Beginning with the first line of the entries below, quote each line until you reach and include the line with "Вечер, я пытаюсь".

[Stored entries]
-*-

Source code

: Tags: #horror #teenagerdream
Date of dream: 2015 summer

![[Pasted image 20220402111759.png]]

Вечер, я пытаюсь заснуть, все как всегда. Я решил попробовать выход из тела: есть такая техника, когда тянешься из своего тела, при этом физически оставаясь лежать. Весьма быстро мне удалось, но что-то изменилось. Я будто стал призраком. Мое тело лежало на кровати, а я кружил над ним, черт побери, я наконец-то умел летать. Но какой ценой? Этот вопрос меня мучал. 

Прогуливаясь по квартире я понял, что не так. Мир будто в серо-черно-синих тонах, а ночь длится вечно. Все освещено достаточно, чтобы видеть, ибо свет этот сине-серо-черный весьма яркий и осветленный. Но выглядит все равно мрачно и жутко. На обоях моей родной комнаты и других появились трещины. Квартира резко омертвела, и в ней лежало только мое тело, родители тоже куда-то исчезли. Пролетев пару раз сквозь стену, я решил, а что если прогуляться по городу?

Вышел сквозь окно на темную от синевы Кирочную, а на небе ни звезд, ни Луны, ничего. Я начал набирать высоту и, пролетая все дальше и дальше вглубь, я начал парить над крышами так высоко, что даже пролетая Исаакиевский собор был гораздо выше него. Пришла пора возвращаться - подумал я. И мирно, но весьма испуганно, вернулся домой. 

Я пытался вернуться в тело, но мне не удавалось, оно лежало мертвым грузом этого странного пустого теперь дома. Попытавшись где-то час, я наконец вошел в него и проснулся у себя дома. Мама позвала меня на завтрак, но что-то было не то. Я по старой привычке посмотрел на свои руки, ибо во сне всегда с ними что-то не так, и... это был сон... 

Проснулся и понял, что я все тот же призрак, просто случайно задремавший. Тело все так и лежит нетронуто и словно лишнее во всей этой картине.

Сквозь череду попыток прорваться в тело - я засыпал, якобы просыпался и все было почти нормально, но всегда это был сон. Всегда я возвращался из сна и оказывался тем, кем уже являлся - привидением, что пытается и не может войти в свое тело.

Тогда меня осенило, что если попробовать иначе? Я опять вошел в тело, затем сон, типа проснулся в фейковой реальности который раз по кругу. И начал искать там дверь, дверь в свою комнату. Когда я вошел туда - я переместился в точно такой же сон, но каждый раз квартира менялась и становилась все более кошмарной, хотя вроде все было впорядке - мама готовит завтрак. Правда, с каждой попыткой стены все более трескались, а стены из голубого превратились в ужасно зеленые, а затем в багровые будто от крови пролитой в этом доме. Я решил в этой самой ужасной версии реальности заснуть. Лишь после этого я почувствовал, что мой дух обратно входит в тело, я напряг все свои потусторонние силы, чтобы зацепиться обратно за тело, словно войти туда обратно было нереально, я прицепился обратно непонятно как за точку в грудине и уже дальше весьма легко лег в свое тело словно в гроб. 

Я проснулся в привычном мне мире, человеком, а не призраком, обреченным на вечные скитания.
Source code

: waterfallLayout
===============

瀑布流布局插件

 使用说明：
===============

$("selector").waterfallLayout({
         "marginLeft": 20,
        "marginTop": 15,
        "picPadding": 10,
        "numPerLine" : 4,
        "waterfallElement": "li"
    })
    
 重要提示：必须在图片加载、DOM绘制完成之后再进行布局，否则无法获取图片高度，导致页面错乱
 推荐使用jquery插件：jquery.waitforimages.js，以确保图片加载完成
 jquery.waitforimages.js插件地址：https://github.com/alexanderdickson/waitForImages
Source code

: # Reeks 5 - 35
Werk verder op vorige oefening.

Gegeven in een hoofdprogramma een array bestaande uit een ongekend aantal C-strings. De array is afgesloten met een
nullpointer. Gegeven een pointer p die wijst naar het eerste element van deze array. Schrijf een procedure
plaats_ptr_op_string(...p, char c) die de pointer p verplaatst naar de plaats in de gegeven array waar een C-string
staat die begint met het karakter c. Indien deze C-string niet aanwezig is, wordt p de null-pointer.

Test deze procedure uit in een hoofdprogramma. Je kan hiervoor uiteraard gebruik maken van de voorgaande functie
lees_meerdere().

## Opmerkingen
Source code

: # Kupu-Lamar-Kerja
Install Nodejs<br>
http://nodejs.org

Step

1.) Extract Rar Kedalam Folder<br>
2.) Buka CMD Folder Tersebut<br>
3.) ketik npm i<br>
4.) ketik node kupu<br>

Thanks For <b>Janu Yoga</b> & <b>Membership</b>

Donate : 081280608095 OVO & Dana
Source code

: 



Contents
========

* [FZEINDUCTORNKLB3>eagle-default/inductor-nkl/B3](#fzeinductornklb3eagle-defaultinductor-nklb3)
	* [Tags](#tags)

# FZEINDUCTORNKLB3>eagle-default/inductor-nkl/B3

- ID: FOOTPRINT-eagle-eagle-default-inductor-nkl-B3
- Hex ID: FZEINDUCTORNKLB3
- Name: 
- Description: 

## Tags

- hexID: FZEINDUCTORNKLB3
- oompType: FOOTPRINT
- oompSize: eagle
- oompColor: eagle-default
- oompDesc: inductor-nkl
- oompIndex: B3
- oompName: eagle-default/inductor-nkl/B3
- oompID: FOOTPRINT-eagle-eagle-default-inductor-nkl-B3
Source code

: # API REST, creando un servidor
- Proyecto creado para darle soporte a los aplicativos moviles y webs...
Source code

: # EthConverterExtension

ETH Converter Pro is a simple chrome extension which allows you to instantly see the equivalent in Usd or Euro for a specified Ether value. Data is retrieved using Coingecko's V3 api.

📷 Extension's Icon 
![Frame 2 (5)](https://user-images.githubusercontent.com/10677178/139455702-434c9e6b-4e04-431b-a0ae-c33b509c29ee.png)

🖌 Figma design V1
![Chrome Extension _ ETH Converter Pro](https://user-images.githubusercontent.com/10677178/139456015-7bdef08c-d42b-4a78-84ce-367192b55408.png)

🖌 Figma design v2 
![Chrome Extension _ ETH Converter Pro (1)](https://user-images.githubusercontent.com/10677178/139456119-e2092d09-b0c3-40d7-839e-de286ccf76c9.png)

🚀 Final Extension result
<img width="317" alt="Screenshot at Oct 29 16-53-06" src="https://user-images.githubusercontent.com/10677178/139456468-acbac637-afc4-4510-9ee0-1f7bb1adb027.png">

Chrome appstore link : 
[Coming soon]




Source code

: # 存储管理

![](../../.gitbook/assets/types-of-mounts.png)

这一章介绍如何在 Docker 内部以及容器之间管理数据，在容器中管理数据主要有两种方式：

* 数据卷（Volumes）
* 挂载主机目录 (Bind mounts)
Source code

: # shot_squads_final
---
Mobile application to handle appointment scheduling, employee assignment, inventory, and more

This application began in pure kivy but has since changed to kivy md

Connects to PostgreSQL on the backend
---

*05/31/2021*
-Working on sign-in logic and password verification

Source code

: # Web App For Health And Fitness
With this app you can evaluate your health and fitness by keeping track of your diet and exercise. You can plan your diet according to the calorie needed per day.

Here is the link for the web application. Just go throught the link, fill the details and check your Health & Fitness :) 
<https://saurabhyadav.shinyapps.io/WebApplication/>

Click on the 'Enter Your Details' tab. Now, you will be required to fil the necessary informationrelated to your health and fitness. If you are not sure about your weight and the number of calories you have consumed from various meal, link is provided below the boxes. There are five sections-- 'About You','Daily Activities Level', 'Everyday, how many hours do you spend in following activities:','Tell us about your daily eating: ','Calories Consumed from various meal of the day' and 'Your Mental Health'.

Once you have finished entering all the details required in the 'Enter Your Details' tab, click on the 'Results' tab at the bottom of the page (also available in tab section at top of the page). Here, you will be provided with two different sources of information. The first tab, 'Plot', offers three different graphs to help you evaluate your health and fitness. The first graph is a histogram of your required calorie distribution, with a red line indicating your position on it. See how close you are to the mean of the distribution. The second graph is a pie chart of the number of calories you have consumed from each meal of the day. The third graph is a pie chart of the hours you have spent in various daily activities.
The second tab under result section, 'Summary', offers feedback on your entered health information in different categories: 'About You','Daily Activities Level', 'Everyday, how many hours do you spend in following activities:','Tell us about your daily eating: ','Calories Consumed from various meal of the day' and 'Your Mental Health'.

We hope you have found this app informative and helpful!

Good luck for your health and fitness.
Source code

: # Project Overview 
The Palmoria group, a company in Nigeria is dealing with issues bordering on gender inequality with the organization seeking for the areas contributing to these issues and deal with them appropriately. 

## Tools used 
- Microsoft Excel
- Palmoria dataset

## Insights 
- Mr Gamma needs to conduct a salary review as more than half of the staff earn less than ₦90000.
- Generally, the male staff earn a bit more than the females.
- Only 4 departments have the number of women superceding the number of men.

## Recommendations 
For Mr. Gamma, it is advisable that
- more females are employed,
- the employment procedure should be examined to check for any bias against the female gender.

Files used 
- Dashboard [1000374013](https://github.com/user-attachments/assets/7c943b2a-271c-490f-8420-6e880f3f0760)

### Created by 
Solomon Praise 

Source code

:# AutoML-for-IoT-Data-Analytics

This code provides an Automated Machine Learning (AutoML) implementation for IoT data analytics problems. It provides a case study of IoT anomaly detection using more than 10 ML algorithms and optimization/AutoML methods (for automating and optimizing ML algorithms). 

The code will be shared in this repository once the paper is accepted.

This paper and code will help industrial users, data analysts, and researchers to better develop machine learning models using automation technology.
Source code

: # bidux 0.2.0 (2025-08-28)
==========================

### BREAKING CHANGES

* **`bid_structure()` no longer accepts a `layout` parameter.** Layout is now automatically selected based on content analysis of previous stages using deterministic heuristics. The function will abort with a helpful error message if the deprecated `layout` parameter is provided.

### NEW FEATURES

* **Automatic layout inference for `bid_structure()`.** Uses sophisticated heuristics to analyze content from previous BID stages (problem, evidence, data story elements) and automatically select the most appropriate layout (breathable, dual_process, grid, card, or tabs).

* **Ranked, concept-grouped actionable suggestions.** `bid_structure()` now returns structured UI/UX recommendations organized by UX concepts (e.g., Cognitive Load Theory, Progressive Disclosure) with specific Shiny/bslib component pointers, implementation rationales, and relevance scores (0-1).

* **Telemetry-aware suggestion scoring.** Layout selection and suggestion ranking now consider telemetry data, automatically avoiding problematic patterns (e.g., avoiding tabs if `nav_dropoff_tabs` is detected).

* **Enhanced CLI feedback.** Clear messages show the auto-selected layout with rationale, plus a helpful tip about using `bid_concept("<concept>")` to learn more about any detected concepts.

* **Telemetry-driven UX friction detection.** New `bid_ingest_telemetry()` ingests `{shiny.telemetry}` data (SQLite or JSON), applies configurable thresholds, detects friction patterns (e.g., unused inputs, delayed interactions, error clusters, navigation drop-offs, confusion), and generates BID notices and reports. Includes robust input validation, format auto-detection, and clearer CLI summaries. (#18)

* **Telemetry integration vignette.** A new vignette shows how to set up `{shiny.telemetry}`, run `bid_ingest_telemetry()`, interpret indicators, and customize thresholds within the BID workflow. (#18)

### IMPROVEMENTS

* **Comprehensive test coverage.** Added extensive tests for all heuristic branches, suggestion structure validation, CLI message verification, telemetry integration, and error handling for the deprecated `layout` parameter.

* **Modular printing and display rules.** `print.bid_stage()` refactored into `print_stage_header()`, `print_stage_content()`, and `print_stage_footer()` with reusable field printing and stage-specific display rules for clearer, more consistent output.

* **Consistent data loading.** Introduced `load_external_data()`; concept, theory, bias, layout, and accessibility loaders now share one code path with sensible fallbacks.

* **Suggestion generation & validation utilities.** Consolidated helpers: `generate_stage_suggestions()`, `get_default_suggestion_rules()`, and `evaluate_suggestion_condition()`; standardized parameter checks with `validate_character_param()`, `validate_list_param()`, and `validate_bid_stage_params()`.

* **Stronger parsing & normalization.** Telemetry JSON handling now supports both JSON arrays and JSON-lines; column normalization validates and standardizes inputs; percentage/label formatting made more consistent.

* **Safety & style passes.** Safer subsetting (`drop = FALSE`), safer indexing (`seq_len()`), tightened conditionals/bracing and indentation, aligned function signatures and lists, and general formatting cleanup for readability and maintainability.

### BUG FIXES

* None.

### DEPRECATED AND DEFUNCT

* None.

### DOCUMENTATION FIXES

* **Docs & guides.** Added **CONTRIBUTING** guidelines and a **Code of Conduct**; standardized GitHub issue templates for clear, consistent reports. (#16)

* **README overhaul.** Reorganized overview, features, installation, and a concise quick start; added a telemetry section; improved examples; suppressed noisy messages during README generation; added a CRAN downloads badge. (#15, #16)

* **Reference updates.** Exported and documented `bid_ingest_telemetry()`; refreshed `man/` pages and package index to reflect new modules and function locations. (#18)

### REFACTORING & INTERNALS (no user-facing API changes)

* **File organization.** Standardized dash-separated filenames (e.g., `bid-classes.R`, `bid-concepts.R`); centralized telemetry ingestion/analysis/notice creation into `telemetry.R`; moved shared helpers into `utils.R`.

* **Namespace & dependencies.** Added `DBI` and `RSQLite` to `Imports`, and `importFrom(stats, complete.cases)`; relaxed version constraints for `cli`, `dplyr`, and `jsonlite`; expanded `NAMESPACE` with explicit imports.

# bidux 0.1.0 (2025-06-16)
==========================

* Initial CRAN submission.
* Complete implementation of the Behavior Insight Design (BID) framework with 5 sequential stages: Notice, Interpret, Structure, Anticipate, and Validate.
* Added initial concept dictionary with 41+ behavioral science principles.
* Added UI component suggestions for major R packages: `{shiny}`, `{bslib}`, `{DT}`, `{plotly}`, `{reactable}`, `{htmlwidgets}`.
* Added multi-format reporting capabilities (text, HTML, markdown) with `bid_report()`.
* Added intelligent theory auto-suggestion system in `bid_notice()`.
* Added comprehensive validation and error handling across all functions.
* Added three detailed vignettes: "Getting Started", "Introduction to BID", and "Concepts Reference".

-*-

:: Solution to this exercise ::
Source code

: Tags: #horror #teenagerdream
Date of dream: 2015 summer

![[Pasted image 20220402111759.png]]

Вечер, я пытаюсь заснуть, все как всегда. Я решил попробовать выход из тела: есть такая техника, когда тянешься из своего тела, при этом физически оставаясь лежать. Весьма быстро мне удалось, но что-то изменилось. Я будто стал призраком. Мое тело лежало на кровати, а я кружил над ним, черт побери, я наконец-то умел летать. Но какой ценой? Этот вопрос меня мучал. 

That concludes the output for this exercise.